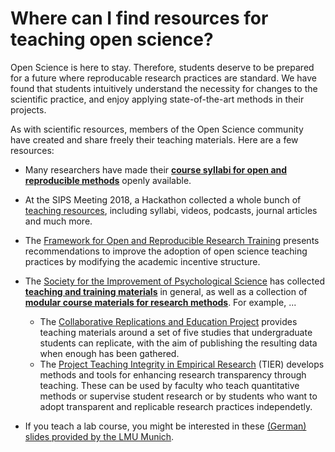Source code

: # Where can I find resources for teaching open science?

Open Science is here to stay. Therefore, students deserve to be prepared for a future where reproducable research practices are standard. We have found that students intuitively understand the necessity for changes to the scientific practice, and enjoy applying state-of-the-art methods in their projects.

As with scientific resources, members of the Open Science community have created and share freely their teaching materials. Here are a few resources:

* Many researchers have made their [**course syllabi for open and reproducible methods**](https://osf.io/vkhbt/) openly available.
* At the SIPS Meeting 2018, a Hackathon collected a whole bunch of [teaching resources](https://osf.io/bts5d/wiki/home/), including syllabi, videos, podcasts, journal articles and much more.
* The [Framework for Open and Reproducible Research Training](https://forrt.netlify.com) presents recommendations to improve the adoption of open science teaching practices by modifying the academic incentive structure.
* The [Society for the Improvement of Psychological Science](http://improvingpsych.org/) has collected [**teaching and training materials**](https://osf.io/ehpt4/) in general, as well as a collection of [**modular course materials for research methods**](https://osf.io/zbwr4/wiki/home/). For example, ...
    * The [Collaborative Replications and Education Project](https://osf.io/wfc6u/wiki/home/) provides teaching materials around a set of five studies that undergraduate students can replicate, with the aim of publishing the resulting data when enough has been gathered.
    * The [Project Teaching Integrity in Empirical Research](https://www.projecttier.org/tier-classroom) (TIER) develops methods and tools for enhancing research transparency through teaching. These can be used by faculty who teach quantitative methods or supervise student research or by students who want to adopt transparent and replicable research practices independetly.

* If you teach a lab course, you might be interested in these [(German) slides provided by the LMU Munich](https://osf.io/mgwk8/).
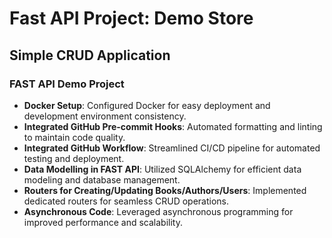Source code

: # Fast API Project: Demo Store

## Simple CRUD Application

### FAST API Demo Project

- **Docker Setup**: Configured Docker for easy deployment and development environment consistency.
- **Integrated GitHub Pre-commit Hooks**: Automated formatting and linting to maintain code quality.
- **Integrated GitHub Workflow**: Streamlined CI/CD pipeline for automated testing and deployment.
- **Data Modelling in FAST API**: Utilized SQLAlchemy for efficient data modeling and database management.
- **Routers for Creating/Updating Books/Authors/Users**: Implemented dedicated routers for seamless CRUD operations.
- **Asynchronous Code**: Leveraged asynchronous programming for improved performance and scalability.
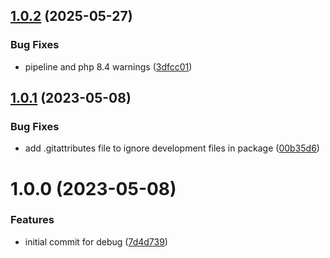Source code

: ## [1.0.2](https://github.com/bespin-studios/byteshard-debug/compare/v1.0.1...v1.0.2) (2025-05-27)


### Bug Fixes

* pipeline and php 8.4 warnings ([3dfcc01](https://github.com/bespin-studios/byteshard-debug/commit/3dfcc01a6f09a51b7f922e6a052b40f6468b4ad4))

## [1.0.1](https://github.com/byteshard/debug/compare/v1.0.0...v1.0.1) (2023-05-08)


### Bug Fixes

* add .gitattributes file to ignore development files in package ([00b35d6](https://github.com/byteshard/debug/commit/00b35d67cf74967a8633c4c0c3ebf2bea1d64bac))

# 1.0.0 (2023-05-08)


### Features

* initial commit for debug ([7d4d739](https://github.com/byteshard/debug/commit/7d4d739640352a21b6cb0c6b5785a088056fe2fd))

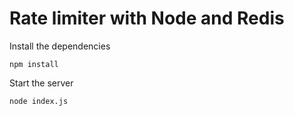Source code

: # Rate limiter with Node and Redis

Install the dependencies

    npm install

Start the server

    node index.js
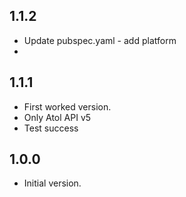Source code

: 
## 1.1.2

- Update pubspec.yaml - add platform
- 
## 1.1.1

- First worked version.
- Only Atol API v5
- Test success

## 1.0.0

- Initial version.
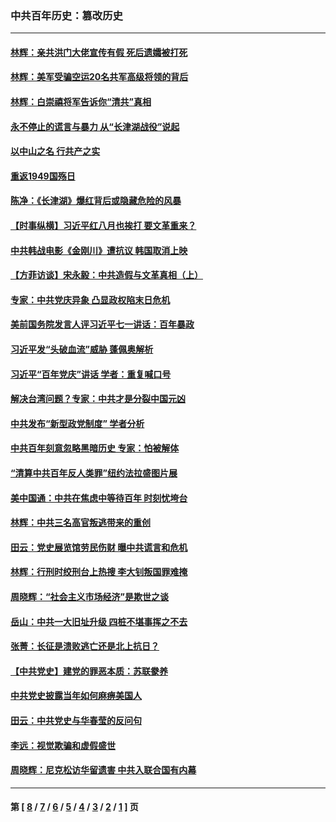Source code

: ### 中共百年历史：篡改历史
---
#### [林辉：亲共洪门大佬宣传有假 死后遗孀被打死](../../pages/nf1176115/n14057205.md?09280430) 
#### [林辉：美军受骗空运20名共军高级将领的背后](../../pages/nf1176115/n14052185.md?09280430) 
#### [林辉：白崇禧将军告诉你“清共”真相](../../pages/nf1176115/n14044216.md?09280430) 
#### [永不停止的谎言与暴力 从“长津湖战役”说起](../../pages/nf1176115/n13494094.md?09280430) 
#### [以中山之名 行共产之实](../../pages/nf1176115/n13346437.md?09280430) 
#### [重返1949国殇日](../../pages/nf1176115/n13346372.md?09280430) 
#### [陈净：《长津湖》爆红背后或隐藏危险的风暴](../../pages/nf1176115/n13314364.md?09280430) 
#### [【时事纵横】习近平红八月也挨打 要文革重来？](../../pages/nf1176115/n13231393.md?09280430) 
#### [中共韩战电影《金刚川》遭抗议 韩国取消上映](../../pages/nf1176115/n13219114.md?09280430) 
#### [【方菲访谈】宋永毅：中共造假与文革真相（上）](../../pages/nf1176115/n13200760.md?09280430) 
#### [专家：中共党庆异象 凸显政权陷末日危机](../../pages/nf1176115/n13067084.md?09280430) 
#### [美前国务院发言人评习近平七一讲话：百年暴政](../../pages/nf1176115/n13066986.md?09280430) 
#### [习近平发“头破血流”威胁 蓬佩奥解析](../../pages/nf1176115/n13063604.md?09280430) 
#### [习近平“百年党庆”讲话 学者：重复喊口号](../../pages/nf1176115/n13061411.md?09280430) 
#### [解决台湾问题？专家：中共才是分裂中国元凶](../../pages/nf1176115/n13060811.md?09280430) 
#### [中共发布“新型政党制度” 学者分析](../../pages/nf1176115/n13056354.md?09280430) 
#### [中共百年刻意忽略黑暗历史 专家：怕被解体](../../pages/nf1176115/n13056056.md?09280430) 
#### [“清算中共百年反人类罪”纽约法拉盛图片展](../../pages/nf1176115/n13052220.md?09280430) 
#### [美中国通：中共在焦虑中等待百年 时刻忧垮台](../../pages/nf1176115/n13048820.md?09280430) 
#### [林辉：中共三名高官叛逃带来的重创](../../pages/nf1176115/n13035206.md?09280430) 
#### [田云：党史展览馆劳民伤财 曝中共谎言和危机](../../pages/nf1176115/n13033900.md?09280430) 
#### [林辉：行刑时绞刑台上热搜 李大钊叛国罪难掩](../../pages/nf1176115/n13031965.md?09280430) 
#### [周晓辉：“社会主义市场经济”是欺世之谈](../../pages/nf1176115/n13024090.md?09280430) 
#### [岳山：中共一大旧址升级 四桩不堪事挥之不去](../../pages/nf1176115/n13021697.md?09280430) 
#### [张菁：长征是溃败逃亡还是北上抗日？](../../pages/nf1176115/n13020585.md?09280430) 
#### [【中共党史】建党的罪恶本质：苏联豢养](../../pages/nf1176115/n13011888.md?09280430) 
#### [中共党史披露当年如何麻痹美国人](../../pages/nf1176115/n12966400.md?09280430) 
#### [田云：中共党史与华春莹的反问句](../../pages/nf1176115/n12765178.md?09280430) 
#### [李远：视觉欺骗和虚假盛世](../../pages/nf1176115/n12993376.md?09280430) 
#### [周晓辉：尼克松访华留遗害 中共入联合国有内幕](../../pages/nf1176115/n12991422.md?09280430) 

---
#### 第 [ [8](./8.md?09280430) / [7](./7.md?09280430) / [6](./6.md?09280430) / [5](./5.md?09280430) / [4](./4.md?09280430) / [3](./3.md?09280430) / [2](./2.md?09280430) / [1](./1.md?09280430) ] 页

──────────

### DIRECTIONS:
Which lines of the data include the word "that"? Copy each one.

### ANSWER TO THE PROBLEM:
Open Science is here to stay. Therefore, students deserve to be prepared for a future where reproducable research practices are standard. We have found that students intuitively understand the necessity for changes to the scientific practice, and enjoy applying state-of-the-art methods in their projects.
    * The [Collaborative Replications and Education Project](https://osf.io/wfc6u/wiki/home/) provides teaching materials around a set of five studies that undergraduate students can replicate, with the aim of publishing the resulting data when enough has been gathered.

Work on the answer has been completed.